I do find it peculiar that whilst I can see the names of the people who write messages here, I can’t click on it to find their blogs.  Is there a way of fixing this as I would dearly like to be able to read the blogs of people who come and read mine?

Have yourselves a great weekend.





Horns, now I am excited again!

11 07 2008

It seems that I am always going on about a book.  Maybe I have an addiction and maybe this is something I need to address.  But check this out: Horns of Power and then try telling me with all honesty that you are not also excited?  A book dedicated to the Horned God.  There has been others before of course, but this one seems to cover it in more detail, with opinions from different people.  It looks scrummy, can’t wait.





A Pagan Book of days? Please help me.

1 07 2008

I am looking for a gift for a close friend who recently developed an interest in paganism. I want to give her a nice reference book with information on the different pagan festivals through the year, not just the Wheel of the Year days, but also some of the many other festivals.

I saw The Pagan Book of Days: A Guide to the Festivals, Traditions, and Sacred Days of the Year by Nigel Pennick. Is this any good?

If you are reading this, please make some recommendations!





When ‘Advanced’ = ‘Very Basic’

24 06 2008

This seems to be the trend.  I picked up a book in a London store today and had a look.  It had ‘ADVANCED WICCA’ written all over it, it claimed in the description to be for advanced practitioners of the art magical who wish to learn the secrets of advanced Wicca.  So I was curious and I looked.

What was clear to me was that the book did cover the very basics.  It told me all about the Gawdess and the Gawd, the Four Elements and how to do spells.  It told me all about how to open my chakras and how to close them, how to choose the correct phase of the Moon even.  Boohaadaadihay! I say.  What is so advanced about that?  Besides, do authors like this really believe that their readers are as idiotic as to believe that such nonsensensical dribble is ‘advanced’?  Well, it seems like their readers are indeed idiots, where as the authors are clever people who know how to take candy from a child without making them cry.  It seems to be a trend.  Write P.H.D. after your name on the cover of a book and you are an expert in whatever you are writing on, write the word ‘advanced’ and people believe you too.  Of course with Wicca it is even more nonsense than usual because the only way you can do advanced work is by working through the degrees with a good and disciplined coven, none of this nonsense of chakras and a hundred goddess names!

So, why do people who call themself pagan and who support ecological causes and honour the Earth buy such dribble?  It is clearly wasting the Earth’s resources!  It is clearly nonsense!  Is it that Pagans nowadays are actually new age consumers who wish to be trendy and that the idea of reading a book with real information in it seems like hard work?  It reminds me of an article I read recently about how the sale of oranges in the UK is down significantly due to the fact that people think its too much hard work to peel it!  I say, peel an orange hard work?  Reading a real book on Wicca hard work?  I guess it would be, because it will probably tell you to read a dozen more and then seek out a teacher!





The Cults of Paganism

26 05 2008

I have been thinking a lot of late, looking at websites and forums, in an effort to replace the mourned Avalonia forums, how much of modern Paganism is a cult? Or at least, even if they say they are not and believe they are not, might they still be a cult?

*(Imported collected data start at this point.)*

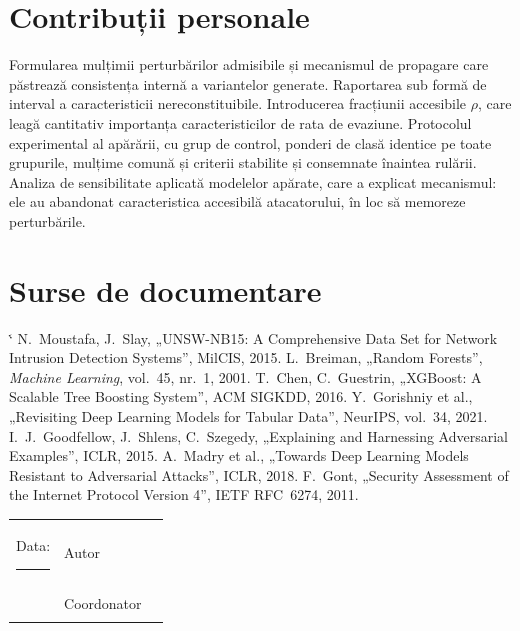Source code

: \documentclass[11pt,a4paper]{article}
\makeatletter
\renewenvironment{thebibliography}[1]
  {\list{\@biblabel{\@arabic\c@enumiv}}%
     {\settowidth\labelwidth{\@biblabel{#1}}%
      \leftmargin\labelwidth \advance\leftmargin\labelsep
      \usecounter{enumiv}\let\p@enumiv\@empty
      \renewcommand\theenumiv{\@arabic\c@enumiv}}%
   \sloppy\clubpenalty4000\@clubpenalty\clubpenalty
   \widowpenalty4000\sfcode`\.\@m}
  {\def\@noitemerr{\@latex@warning{Bibliografie goala}}\endlist}
\makeatother
\begin{document}
\section{Contribuții personale}

Formularea mulțimii perturbărilor admisibile și mecanismul de propagare care păstrează
consistența internă a variantelor generate. Raportarea sub formă de interval a caracteristicii
nereconstituibile. Introducerea fracțiunii accesibile $\rho$, care leagă cantitativ importanța
caracteristicilor de rata de evaziune. Protocolul experimental al apărării, cu grup de
control, ponderi de clasă identice pe toate grupurile, mulțime comună și criterii stabilite și consemnate înaintea
rulării. Analiza de sensibilitate
aplicată modelelor apărate, care a explicat mecanismul: ele au abandonat caracteristica
accesibilă atacatorului, în loc să memoreze perturbările.

\section{Surse de documentare}

\vspace{-2mm}
\begin{thebibliography}{9}
	\setlength{\itemsep}{0pt}
	 N.~Moustafa, J.~Slay, „UNSW-NB15: A Comprehensive Data Set for
	Network Intrusion Detection Systems”, MilCIS, 2015.
	 L.~Breiman, „Random Forests”, \textit{Machine Learning},
	vol.~45, nr.~1, 2001.
	 T.~Chen, C.~Guestrin, „XGBoost: A Scalable Tree Boosting
	System”, ACM SIGKDD, 2016.
	 Y.~Gorishniy et al., „Revisiting Deep Learning Models
	for Tabular Data”, NeurIPS, vol.~34, 2021.
	 I.~J.~Goodfellow, J.~Shlens, C.~Szegedy, „Explaining
	and Harnessing Adversarial Examples”, ICLR, 2015.
	 A.~Madry et al., „Towards Deep Learning Models Resistant to
	Adversarial Attacks”, ICLR, 2018.
	 F.~Gont, „Security Assessment of the Internet Protocol Version
	4”, IETF RFC~6274, 2011.
\end{thebibliography}

\vspace{2mm}
\noindent
\begin{tabular}{@{}p{5cm}p{3cm}p{6cm}}
	Data: \rule{3cm}{0.4pt} & Autor & \rule{5.5cm}{0.4pt} \\[6mm]
	& Coordonator & \rule{5.5cm}{0.4pt} \\
\end{tabular}
\end{document}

Using the Cult Evaluator created and developed by Isaac Bonewits, it would seem that many of the groups and traditions of Wicca indeed seem to be displaying cult like behaviour. If you don’t know Isaac Bonewits’ cult evalutor I am speaking about, you will find it http://www.neopagan.net/ABCDEF.html Using it as a general guideline, I found that many of the groups I encountered might be considered borderline.

So is being a cult dangerous? Are Pagan cults just as much a part of religious society as Christian cults?